-- Dataset records --
-------------------------

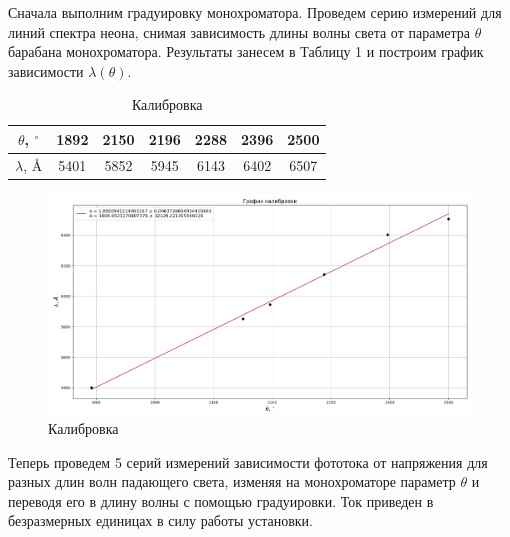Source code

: \documentclass[a4paper,12pt]{article}
\theoremstyle{definition}
\begin{document}
	Сначала выполним градуировку монохроматора. Проведем серию измерений для линий спектра неона, снимая зависимость длины волны света от параметра $ \theta $ 
	барабана монохроматора. Результаты занесем в Таблицу 1 и построим график зависимости $ \lambda (\theta) $. 
	
	\begin{table}[h]
		\centering
		\caption{Калибровка}
		\begin{tabular}{|c|c|c|c|c|c|c|}
		\hline
		$\theta$, $^\circ$ & 1892 & 2150 & 2196 & 2288 & 2396 & 2500 \\ \hline
		$\lambda$, \AA     & 5401 & 5852 & 5945 & 6143 & 6402 & 6507 \\ \hline
		\end{tabular}
	\end{table}

	\begin{figure}[H]
		\centering
		\includegraphics[width = \textwidth]{colibrovka.png}
		\caption{Калибровка} 
	\end{figure}

	Теперь проведем 5 серий измерений зависимости фототока от напряжения для разных длин волн падающего света, изменяя на монохроматоре параметр $ \theta $ и переводя его в длину волны с помощью градуировки. Ток приведен в безразмерных единицах в силу работы установки. 
	
\end{document}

-------------------------

-- Description of the task --
Pull out each line of the listing that holds the string "theta".

-- Exercise response --
	Сначала выполним градуировку монохроматора. Проведем серию измерений для линий спектра неона, снимая зависимость длины волны света от параметра $ \theta $ 
	барабана монохроматора. Результаты занесем в Таблицу 1 и построим график зависимости $ \lambda (\theta) $. 
		$\theta$, $^\circ$ & 1892 & 2150 & 2196 & 2288 & 2396 & 2500 \\ \hline
	Теперь проведем 5 серий измерений зависимости фототока от напряжения для разных длин волн падающего света, изменяя на монохроматоре параметр $ \theta $ и переводя его в длину волны с помощью градуировки. Ток приведен в безразмерных единицах в силу работы установки. 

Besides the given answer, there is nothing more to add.